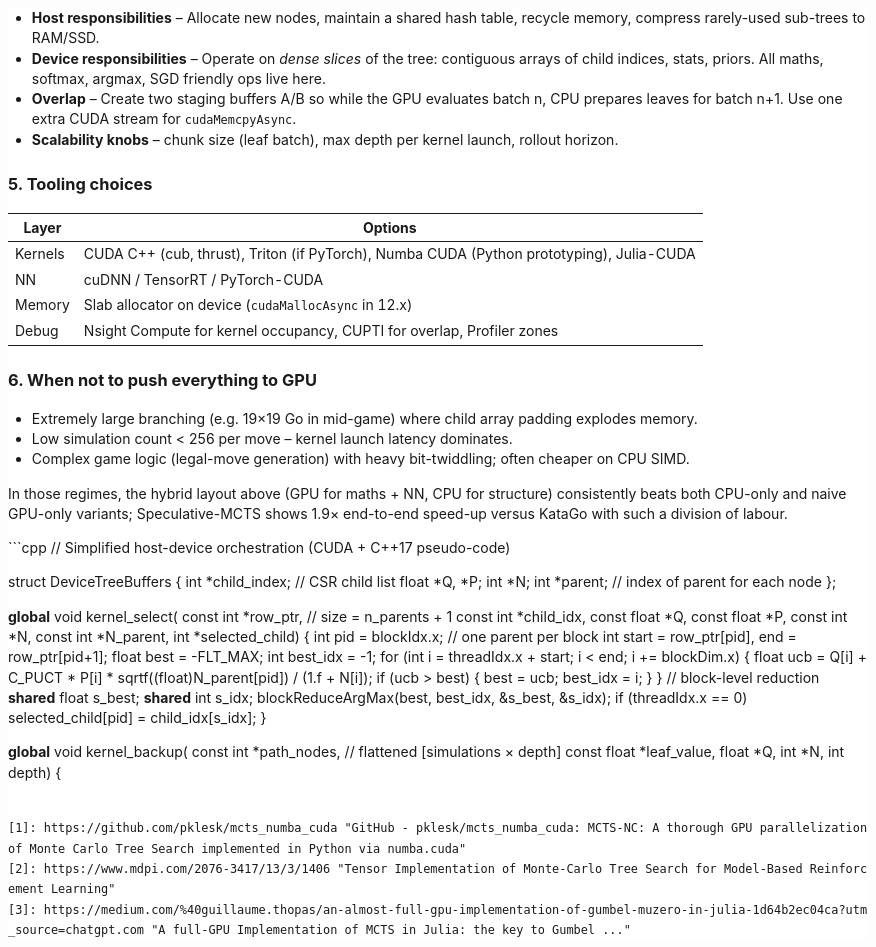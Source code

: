 * **Host responsibilities** – Allocate new nodes, maintain a shared hash table, recycle memory, compress rarely-used sub-trees to RAM/SSD.
* **Device responsibilities** – Operate on *dense slices* of the tree: contiguous arrays of child indices, stats, priors.  All maths, softmax, argmax, SGD friendly ops live here.
* **Overlap** – Create two staging buffers A/B so while the GPU evaluates batch n, CPU prepares leaves for batch n+1.  Use one extra CUDA stream for `cudaMemcpyAsync`.
* **Scalability knobs** – chunk size (leaf batch), max depth per kernel launch, rollout horizon.

### 5. Tooling choices

| Layer   | Options                                                                                  |
| ------- | ---------------------------------------------------------------------------------------- |
| Kernels | CUDA C++ (cub, thrust), Triton (if PyTorch), Numba CUDA (Python prototyping), Julia-CUDA |
| NN      | cuDNN / TensorRT / PyTorch-CUDA                                                          |
| Memory  | Slab allocator on device (`cudaMallocAsync` in 12.x)                                     |
| Debug   | Nsight Compute for kernel occupancy, CUPTI for overlap, Profiler zones                   |

### 6. When **not** to push everything to GPU

* Extremely large branching (e.g. 19×19 Go in mid-game) where child array padding explodes memory.
* Low simulation count < 256 per move – kernel launch latency dominates.
* Complex game logic (legal-move generation) with heavy bit-twiddling; often cheaper on CPU SIMD.

In those regimes, the hybrid layout above (GPU for maths + NN, CPU for structure) consistently beats both CPU-only and naive GPU-only variants; Speculative-MCTS shows 1.9× end-to-end speed-up versus KataGo with such a division of labour. </analysis>

<pseudocode>
```cpp
// Simplified host-device orchestration (CUDA + C++17 pseudo-code)

struct DeviceTreeBuffers {
int   \*child\_index;   // CSR child list
float \*Q, \*P;
int   \*N;
int   \*parent;        // index of parent for each node
};

**global** void kernel\_select(
const int \*row\_ptr,          // size = n\_parents + 1
const int \*child\_idx,
const float \*Q, const float \*P,
const int \*N, const int \*N\_parent,
int \*selected\_child) {
int pid = blockIdx.x;                 // one parent per block
int start = row\_ptr\[pid], end = row\_ptr\[pid+1];
float best = -FLT\_MAX; int best\_idx = -1;
for (int i = threadIdx.x + start; i < end; i += blockDim.x) {
float ucb = Q\[i] + C\_PUCT \* P\[i] \*
sqrtf((float)N\_parent\[pid]) / (1.f + N\[i]);
if (ucb > best) { best = ucb; best\_idx = i; }
}
// block-level reduction
**shared** float s\_best; **shared** int s\_idx;
blockReduceArgMax(best, best\_idx, \&s\_best, \&s\_idx);
if (threadIdx.x == 0) selected\_child\[pid] = child\_idx\[s\_idx];
}

**global** void kernel\_backup(
const int \*path\_nodes,  // flattened \[simulations × depth]
const float \*leaf\_value,
float \*Q, int \*N, int depth) {
```

[1]: https://github.com/pklesk/mcts_numba_cuda "GitHub - pklesk/mcts_numba_cuda: MCTS-NC: A thorough GPU parallelization of Monte Carlo Tree Search implemented in Python via numba.cuda"
[2]: https://www.mdpi.com/2076-3417/13/3/1406 "Tensor Implementation of Monte-Carlo Tree Search for Model-Based Reinforcement Learning"
[3]: https://medium.com/%40guillaume.thopas/an-almost-full-gpu-implementation-of-gumbel-muzero-in-julia-1d64b2ec04ca?utm_source=chatgpt.com "A full-GPU Implementation of MCTS in Julia: the key to Gumbel ..."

Task objective ::
Please output every line of the listing as it stands, and omit its images.

Response for this exercise ::
Source code

: * **Host responsibilities** – Allocate new nodes, maintain a shared hash table, recycle memory, compress rarely-used sub-trees to RAM/SSD.
* **Device responsibilities** – Operate on *dense slices* of the tree: contiguous arrays of child indices, stats, priors.  All maths, softmax, argmax, SGD friendly ops live here.
* **Overlap** – Create two staging buffers A/B so while the GPU evaluates batch n, CPU prepares leaves for batch n+1.  Use one extra CUDA stream for `cudaMemcpyAsync`.
* **Scalability knobs** – chunk size (leaf batch), max depth per kernel launch, rollout horizon.

### 5. Tooling choices

| Layer   | Options                                                                                  |
| ------- | ---------------------------------------------------------------------------------------- |
| Kernels | CUDA C++ (cub, thrust), Triton (if PyTorch), Numba CUDA (Python prototyping), Julia-CUDA |
| NN      | cuDNN / TensorRT / PyTorch-CUDA                                                          |
| Memory  | Slab allocator on device (`cudaMallocAsync` in 12.x)                                     |
| Debug   | Nsight Compute for kernel occupancy, CUPTI for overlap, Profiler zones                   |

### 6. When **not** to push everything to GPU

* Extremely large branching (e.g. 19×19 Go in mid-game) where child array padding explodes memory.
* Low simulation count < 256 per move – kernel launch latency dominates.
* Complex game logic (legal-move generation) with heavy bit-twiddling; often cheaper on CPU SIMD.

In those regimes, the hybrid layout above (GPU for maths + NN, CPU for structure) consistently beats both CPU-only and naive GPU-only variants; Speculative-MCTS shows 1.9× end-to-end speed-up versus KataGo with such a division of labour. </analysis>

<pseudocode>
```cpp
// Simplified host-device orchestration (CUDA + C++17 pseudo-code)

struct DeviceTreeBuffers {
int   \*child\_index;   // CSR child list
float \*Q, \*P;
int   \*N;
int   \*parent;        // index of parent for each node
};

**global** void kernel\_select(
const int \*row\_ptr,          // size = n\_parents + 1
const int \*child\_idx,
const float \*Q, const float \*P,
const int \*N, const int \*N\_parent,
int \*selected\_child) {
int pid = blockIdx.x;                 // one parent per block
int start = row\_ptr\[pid], end = row\_ptr\[pid+1];
float best = -FLT\_MAX; int best\_idx = -1;
for (int i = threadIdx.x + start; i < end; i += blockDim.x) {
float ucb = Q\[i] + C\_PUCT \* P\[i] \*
sqrtf((float)N\_parent\[pid]) / (1.f + N\[i]);
if (ucb > best) { best = ucb; best\_idx = i; }
}
// block-level reduction
**shared** float s\_best; **shared** int s\_idx;
blockReduceArgMax(best, best\_idx, \&s\_best, \&s\_idx);
if (threadIdx.x == 0) selected\_child\[pid] = child\_idx\[s\_idx];
}

**global** void kernel\_backup(
const int \*path\_nodes,  // flattened \[simulations × depth]
const float \*leaf\_value,
float \*Q, int \*N, int depth) {
```

[1]: https://github.com/pklesk/mcts_numba_cuda "GitHub - pklesk/mcts_numba_cuda: MCTS-NC: A thorough GPU parallelization of Monte Carlo Tree Search implemented in Python via numba.cuda"
[2]: https://www.mdpi.com/2076-3417/13/3/1406 "Tensor Implementation of Monte-Carlo Tree Search for Model-Based Reinforcement Learning"
[3]: https://medium.com/%40guillaume.thopas/an-almost-full-gpu-implementation-of-gumbel-muzero-in-julia-1d64b2ec04ca?utm_source=chatgpt.com "A full-GPU Implementation of MCTS in Julia: the key to Gumbel ..."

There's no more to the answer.